Durk Pearson & Sandy Shaw’s®
Life Extension NewsTM
Volume 15 No. 7 • November 2012


Gamma Tocopherol Protects Healthy Young Men From Glucose Induced Increases in Postprandial Methylglyoxal

Postprandial hyperglycemia is recognized as a risk factor in many diseases—including diabetes and atherosclerosis—in part because of the oxidative stress and endoplasmic reticulum stress that is caused by it. The reactive dicarbonyl methyglyoxal, a precursor to AGEs (advanced glycation end products) is created as a result of glucose metabolism and increased via oxidative stress in vitro. Additionally, oxidative stress reduces the glutathione-dependent detoxification of methylglyoxal.1

Researchers tested the hypothesis that gamma tocopherol would, as a result of its potent antioxidative properties, decrease hyperglycemia-mediated postprandial increases in plasma methylglyoxal (MGO) after ingesting glucose.1 The participants were 12 healthy college-age men (22.3 ± 1.0 years old with mean BMI of 29.3 ± 2.4 kg/m2). The subjects fasted 10–12 hours and then received an oral dose of 75 g of glucose prior to and following 5 day ingestion of a vitamin E supplement of mixed tocopherols enriched in gamma tocopherol (containing 500 mg/day of gamma tocopherol and 60 mg/day alpha tocopherol, 170 mg/day delta tocopherol, and 9 mg/day of beta tocopherol).1 Blood samples were collected at several time points: 0, 15, 30, 45, 60, 120, 150, and 180 minutes after glucose ingestion.

MGO was significantly reduced (p < 0.05) with the supplementation of gamma tocopherol than without (778 ±1010 vs. 2277 ± 705). Plasma concentrations of gamma-carboxyethylhydroxychroman, reduced glutathione, and markers of total antioxidant capacity increased after supplementation and these markers and plasma gamma-tocopherol were inversely correlated with plasma MGO (r = 20.48 to 20.67, p < .05). The authors conclude that “[t]hese data suggest tht short-term supplementation of gamma-tocopherol abolishes the oral glucose-mediated increases in postprandial MGO through its direct and indirect antioxidant properties and may reduce hyperglycemia-mediated cardiovascular disease risk.”1 The authors also claim that “[t]o our knowledge, this investigation provides the first evidence that improvements in gamma-tocopherol status attenuates glucose-induced postprandial increases in MGO, without altering postprandial hyperglycemia.”

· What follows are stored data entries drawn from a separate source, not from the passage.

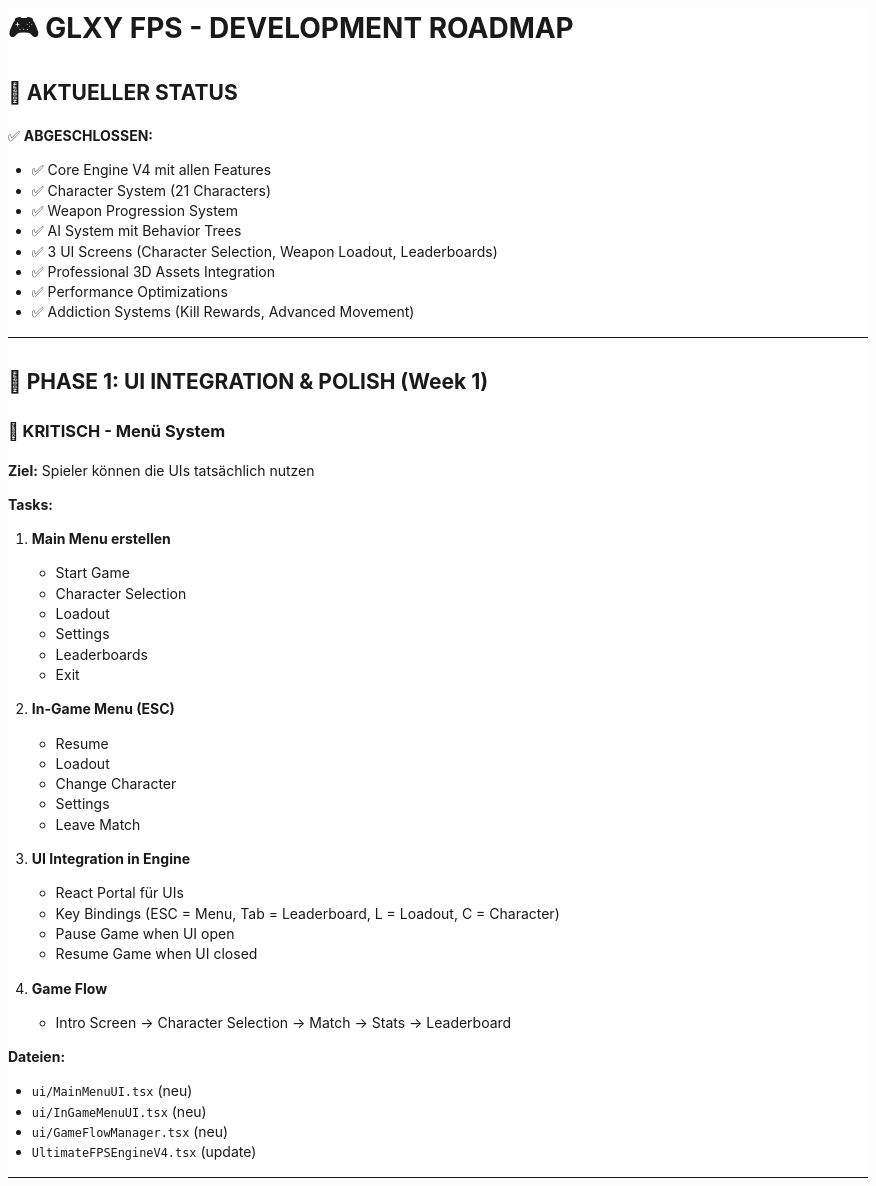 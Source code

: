 # 🎮 GLXY FPS - DEVELOPMENT ROADMAP

## 🎯 AKTUELLER STATUS

✅ **ABGESCHLOSSEN:**
- ✅ Core Engine V4 mit allen Features
- ✅ Character System (21 Characters)
- ✅ Weapon Progression System
- ✅ AI System mit Behavior Trees
- ✅ 3 UI Screens (Character Selection, Weapon Loadout, Leaderboards)
- ✅ Professional 3D Assets Integration
- ✅ Performance Optimizations
- ✅ Addiction Systems (Kill Rewards, Advanced Movement)

---

## 🚀 PHASE 1: UI INTEGRATION & POLISH (Week 1)

### 🔴 KRITISCH - Menü System
**Ziel:** Spieler können die UIs tatsächlich nutzen

**Tasks:**
1. **Main Menu erstellen**
   - Start Game
   - Character Selection
   - Loadout
   - Settings
   - Leaderboards
   - Exit

2. **In-Game Menu (ESC)**
   - Resume
   - Loadout
   - Change Character
   - Settings
   - Leave Match

3. **UI Integration in Engine**
   - React Portal für UIs
   - Key Bindings (ESC = Menu, Tab = Leaderboard, L = Loadout, C = Character)
   - Pause Game when UI open
   - Resume Game when UI closed

4. **Game Flow**
   - Intro Screen → Character Selection → Match → Stats → Leaderboard

**Dateien:**
- `ui/MainMenuUI.tsx` (neu)
- `ui/InGameMenuUI.tsx` (neu)
- `ui/GameFlowManager.tsx` (neu)
- `UltimateFPSEngineV4.tsx` (update)

---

Postprandial oxidative stress following glucose consumption contributes to endothelial dysfunction, a failure of arterial vasodilation in response to acetylcholine signaling.2 Moreover, increased levels of methylglyoxal induces significant generation of nitric oxide and superoxide anion in rat vascular smooth muscle cells, which chemically react to form the potent oxidant peroxynitrite.3 The increased reactive oxygen species and reactive nitrogen species (ROS/RNS) resulting from elevated methylglyoxal contributes to insulin resistance.3

As we have written before [See “Reducing Glycation Reactions for Better Health and Longer Life” in the February 2008 issue of Life Enhancement], advanced glycation endproducts (AGEs) are risk factors in aging, cardiovascular disease, diabetes, some types of cancer, insulin resistance and other aspects of the metabolic syndrome, as well as other diseases. Increased circulating levels of methylglyoxal is one pathway that leads to higher levels of AGEs.

References

  1. Masterjohn et al. Gamma-tocopherol abolishes postprandial increases in plasma methylglyoxal following an oral dose of glucose in healthy, college-aged men. J Nutr Biochem 23:292-8 (2012).
  2. Dhar et al. Methylglyoxal scavengers attenuate endothelial dysfunction induced by methylglyoxal and high concentrations of glucose. Br J Pharmacol 161:1843-56 (2010).
  3. Chang et al. Methylglyoxal-induced nitric oxide and peroxynitrite production in vascular smooth muscle cells. Free Radic Biol Med 38:286-93 (2005).